**ASSIGNMENT**. Lines outside the range are not wanted. Give again exactly the lines between the line holding "The user should be prompted to enter up" and the line holding "The user should be presented", inclusive, from the listing below.

**TASK INPUTS**.
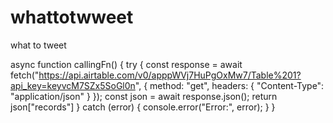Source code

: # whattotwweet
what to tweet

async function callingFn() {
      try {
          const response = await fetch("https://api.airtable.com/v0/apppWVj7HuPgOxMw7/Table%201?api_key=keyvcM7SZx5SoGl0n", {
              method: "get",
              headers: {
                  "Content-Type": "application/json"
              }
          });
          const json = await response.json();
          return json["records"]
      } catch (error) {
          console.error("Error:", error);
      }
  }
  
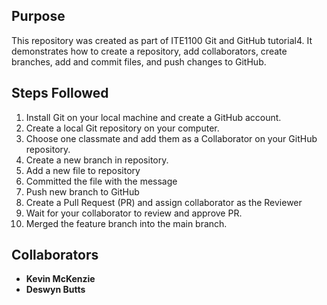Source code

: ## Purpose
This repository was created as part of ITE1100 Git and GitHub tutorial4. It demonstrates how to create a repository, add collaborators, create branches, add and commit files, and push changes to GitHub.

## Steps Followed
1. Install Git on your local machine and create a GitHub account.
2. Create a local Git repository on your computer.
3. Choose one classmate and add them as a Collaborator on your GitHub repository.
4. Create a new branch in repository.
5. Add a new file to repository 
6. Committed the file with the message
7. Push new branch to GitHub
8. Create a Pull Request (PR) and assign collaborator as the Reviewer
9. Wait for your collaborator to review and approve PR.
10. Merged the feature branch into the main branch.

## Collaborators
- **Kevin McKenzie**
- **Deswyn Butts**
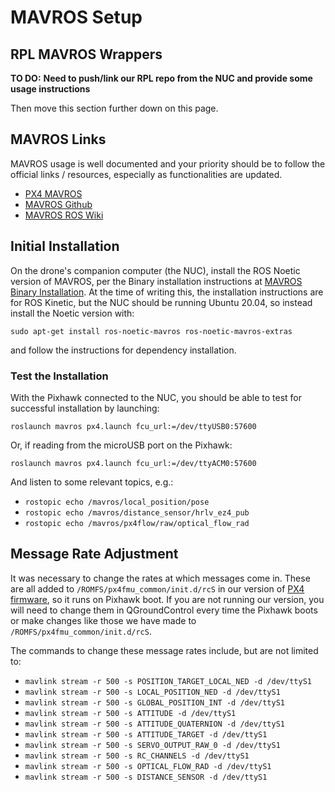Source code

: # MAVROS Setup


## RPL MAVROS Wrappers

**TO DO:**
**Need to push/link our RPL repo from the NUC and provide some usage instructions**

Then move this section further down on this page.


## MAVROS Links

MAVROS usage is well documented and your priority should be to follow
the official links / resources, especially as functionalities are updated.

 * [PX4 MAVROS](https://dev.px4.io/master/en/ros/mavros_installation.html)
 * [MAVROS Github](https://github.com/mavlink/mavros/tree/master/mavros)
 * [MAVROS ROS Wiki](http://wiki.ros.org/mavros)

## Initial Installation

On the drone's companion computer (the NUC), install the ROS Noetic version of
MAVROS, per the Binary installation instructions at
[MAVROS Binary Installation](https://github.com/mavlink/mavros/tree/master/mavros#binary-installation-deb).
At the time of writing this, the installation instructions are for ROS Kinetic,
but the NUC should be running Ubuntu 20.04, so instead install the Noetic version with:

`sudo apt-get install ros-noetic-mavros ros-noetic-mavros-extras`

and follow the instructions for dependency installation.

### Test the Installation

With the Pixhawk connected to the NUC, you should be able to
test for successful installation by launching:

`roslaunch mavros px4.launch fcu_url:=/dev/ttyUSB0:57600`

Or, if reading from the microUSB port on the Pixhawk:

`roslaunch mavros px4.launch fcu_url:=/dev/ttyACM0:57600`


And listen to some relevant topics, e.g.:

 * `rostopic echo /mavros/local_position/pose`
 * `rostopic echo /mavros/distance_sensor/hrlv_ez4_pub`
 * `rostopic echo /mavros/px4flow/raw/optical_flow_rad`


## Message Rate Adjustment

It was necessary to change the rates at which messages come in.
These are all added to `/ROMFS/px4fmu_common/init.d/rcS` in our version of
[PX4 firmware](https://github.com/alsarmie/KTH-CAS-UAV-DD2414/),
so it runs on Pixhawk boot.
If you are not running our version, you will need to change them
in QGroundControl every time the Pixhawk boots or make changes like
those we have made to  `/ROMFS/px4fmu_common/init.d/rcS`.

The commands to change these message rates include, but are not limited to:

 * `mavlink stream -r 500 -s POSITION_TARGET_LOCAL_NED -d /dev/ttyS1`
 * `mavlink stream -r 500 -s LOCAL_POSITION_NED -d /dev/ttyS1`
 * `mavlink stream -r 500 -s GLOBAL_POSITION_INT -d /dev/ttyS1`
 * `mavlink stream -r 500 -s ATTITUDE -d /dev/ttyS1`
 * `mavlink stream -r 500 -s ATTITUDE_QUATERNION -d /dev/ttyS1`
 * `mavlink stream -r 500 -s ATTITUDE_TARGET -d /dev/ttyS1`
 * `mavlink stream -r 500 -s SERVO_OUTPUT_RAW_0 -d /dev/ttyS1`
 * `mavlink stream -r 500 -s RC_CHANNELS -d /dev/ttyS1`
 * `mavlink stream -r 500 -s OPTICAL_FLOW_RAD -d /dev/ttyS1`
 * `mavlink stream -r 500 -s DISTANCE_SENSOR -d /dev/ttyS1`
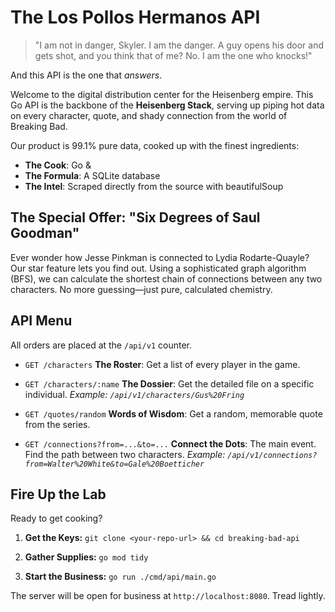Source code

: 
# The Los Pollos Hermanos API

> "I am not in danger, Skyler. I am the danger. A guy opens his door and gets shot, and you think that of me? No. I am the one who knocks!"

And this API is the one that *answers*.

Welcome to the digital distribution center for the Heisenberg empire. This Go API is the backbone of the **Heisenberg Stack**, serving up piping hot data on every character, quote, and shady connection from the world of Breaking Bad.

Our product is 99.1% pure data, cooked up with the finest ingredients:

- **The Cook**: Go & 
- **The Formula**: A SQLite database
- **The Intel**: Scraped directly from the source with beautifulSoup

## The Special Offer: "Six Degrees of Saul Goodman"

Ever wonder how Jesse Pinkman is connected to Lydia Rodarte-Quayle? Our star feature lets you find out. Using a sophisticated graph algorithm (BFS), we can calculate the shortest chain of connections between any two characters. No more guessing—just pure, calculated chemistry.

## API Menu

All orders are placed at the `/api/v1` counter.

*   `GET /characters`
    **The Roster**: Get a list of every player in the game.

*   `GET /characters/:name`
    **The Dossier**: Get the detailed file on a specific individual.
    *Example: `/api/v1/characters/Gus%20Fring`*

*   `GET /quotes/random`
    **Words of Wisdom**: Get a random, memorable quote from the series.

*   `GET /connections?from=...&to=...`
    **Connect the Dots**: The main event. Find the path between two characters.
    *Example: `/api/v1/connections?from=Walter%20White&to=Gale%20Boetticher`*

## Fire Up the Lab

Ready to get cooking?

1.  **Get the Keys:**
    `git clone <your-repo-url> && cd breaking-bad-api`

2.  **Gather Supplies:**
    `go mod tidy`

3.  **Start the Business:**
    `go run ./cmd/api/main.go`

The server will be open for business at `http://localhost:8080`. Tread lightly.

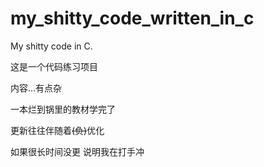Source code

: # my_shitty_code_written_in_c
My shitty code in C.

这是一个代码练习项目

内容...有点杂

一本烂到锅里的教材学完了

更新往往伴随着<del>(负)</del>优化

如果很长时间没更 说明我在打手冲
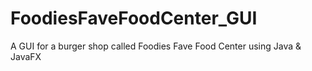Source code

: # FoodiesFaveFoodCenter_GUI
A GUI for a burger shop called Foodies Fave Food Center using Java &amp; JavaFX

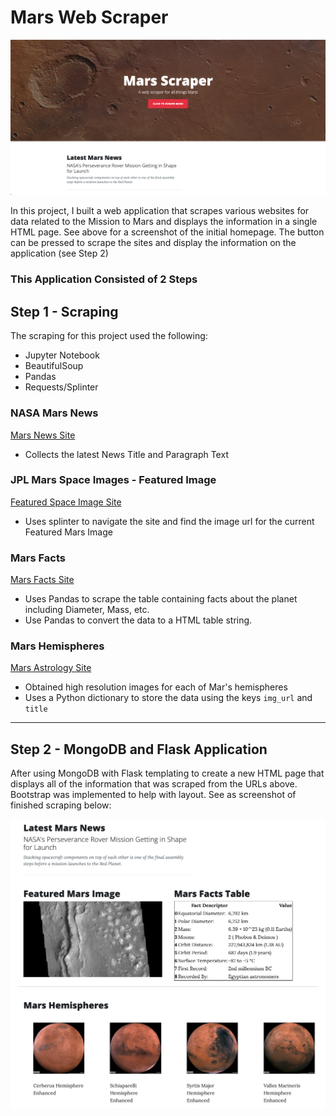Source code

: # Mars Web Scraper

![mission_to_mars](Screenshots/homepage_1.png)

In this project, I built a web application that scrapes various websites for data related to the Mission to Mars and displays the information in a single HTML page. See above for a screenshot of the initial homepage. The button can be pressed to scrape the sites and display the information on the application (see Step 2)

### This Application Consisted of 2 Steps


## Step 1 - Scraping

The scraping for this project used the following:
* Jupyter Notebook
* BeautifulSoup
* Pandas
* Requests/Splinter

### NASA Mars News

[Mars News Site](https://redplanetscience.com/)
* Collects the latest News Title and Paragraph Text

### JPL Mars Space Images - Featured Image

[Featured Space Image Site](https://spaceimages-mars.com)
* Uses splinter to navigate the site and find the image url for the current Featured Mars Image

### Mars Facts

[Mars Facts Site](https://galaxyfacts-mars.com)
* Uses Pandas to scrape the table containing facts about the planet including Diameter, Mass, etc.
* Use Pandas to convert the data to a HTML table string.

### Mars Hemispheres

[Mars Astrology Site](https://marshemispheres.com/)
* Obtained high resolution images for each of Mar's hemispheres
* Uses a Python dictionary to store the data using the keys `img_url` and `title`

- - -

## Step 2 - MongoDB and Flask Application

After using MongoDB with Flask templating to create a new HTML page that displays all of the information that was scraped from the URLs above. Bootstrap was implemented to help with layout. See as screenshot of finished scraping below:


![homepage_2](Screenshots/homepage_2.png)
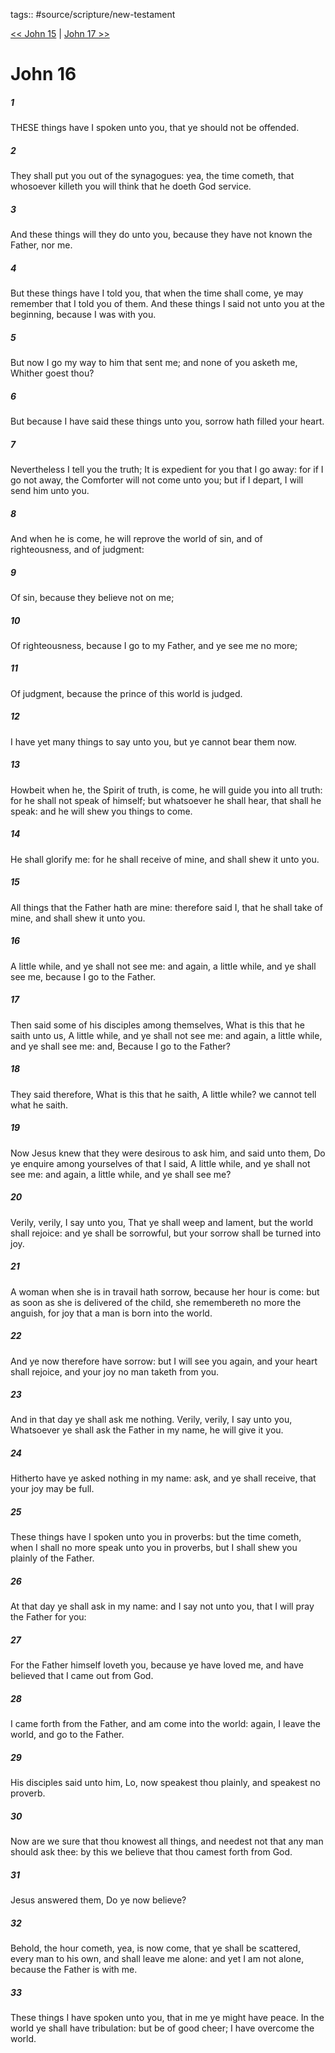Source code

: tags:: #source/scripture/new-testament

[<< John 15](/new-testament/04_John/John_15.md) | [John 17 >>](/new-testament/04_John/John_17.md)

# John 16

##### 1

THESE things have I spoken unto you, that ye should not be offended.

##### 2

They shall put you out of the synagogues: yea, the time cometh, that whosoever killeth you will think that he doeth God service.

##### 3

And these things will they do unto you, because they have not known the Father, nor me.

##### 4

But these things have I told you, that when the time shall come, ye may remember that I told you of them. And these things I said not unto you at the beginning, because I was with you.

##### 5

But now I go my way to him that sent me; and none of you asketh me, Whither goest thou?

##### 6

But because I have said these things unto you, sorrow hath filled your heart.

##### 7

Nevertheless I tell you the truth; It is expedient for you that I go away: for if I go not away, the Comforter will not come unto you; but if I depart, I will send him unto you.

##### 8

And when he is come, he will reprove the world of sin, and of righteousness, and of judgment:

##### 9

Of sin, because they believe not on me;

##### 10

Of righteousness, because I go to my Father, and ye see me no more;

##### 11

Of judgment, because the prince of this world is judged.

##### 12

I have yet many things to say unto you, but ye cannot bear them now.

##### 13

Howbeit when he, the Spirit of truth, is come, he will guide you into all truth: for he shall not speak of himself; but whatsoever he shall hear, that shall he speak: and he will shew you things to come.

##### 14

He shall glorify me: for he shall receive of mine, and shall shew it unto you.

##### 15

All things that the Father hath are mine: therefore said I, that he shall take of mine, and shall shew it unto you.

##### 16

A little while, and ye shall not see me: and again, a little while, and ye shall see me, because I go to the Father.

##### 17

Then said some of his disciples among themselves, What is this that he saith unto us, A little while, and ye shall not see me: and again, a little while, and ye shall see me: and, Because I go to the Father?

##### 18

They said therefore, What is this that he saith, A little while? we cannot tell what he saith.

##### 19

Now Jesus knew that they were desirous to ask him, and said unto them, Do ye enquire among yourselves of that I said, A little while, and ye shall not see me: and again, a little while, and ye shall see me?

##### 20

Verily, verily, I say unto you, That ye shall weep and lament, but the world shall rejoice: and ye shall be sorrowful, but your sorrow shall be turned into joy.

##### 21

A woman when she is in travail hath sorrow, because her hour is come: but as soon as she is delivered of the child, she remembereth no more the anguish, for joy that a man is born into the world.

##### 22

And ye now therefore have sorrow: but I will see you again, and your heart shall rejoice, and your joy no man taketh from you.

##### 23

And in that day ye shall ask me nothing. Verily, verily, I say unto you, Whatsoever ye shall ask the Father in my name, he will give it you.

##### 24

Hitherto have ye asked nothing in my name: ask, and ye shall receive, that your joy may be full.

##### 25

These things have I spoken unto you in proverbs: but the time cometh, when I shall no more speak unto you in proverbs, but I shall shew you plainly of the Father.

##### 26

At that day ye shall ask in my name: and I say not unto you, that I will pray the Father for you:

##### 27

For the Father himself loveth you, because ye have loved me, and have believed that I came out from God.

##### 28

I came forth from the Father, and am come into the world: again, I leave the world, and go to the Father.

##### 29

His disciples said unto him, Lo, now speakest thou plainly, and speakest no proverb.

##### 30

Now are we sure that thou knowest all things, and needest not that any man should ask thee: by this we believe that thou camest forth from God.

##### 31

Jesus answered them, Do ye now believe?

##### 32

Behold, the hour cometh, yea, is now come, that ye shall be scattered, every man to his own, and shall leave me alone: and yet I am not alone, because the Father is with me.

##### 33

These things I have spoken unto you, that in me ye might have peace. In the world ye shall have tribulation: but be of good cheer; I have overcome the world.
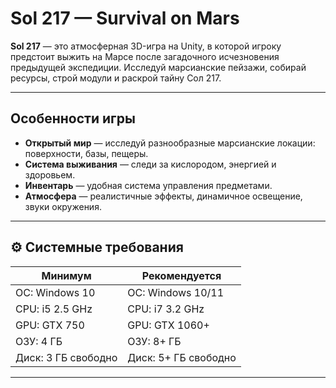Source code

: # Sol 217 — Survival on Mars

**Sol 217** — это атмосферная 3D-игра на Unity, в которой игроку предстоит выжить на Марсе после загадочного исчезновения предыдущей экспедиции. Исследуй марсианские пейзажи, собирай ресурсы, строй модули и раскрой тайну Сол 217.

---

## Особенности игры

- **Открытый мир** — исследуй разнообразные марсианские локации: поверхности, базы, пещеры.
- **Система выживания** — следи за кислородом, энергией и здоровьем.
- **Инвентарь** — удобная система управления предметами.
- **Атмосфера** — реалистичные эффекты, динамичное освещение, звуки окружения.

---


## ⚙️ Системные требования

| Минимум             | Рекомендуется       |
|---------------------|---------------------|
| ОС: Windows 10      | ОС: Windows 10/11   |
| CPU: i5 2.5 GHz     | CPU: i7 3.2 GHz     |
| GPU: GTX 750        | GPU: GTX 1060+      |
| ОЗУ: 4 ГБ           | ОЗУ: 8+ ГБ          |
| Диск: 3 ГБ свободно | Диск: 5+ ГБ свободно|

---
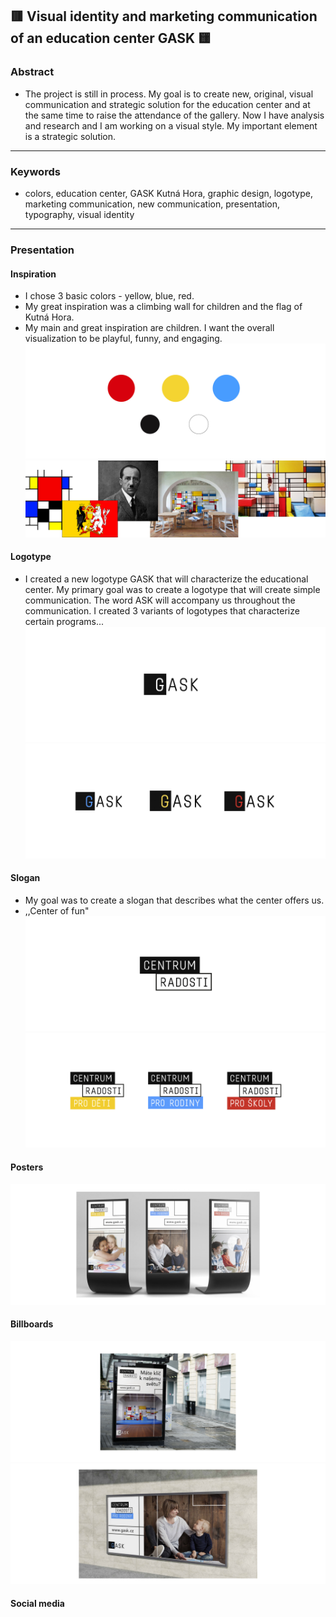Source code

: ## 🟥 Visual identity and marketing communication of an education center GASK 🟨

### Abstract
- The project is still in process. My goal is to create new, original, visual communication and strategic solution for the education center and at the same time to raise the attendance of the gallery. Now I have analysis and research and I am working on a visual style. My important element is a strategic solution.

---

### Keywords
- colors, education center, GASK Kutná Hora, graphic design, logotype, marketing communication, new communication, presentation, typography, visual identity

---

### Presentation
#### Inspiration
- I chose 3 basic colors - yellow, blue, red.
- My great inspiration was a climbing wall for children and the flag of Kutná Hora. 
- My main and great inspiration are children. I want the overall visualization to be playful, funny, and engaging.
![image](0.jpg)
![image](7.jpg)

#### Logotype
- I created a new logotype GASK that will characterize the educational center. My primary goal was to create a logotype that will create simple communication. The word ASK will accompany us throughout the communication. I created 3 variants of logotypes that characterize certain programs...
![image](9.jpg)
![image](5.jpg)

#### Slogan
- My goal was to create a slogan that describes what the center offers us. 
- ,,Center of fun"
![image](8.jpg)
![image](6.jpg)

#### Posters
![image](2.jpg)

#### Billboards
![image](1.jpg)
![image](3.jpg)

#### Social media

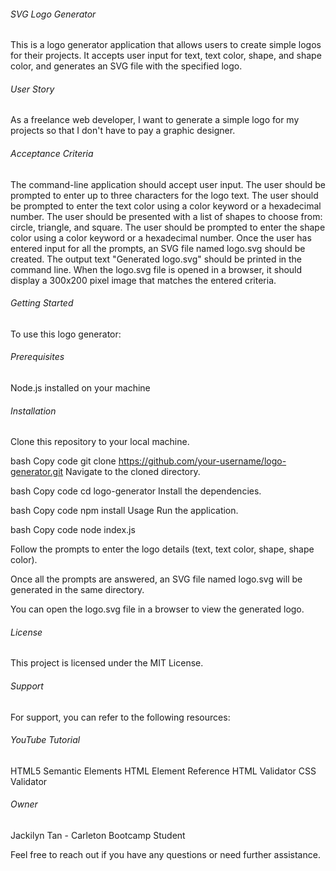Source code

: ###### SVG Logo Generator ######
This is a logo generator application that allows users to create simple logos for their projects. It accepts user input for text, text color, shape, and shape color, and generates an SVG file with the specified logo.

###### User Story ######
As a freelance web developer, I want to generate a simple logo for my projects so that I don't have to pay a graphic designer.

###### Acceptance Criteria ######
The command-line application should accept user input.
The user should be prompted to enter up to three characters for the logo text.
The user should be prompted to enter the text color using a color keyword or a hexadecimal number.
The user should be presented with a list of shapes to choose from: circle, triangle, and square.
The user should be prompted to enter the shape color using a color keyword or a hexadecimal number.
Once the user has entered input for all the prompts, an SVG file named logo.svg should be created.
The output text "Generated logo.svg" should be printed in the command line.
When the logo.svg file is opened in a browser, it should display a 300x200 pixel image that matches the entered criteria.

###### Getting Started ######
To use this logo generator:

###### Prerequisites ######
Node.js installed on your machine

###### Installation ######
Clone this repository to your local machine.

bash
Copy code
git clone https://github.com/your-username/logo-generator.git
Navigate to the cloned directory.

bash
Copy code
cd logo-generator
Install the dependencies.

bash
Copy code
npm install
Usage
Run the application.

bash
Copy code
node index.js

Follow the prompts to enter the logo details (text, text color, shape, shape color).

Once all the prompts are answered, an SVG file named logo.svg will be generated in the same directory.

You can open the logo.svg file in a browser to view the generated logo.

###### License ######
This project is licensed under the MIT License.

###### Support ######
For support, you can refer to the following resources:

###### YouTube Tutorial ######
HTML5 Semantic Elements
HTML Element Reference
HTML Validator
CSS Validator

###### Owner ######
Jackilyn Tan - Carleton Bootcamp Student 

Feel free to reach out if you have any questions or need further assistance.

**RESPONSE TO THE EXERCISE**.
The user should be prompted to enter up to three characters for the logo text.
The user should be prompted to enter the text color using a color keyword or a hexadecimal number.
The user should be presented with a list of shapes to choose from: circle, triangle, and square.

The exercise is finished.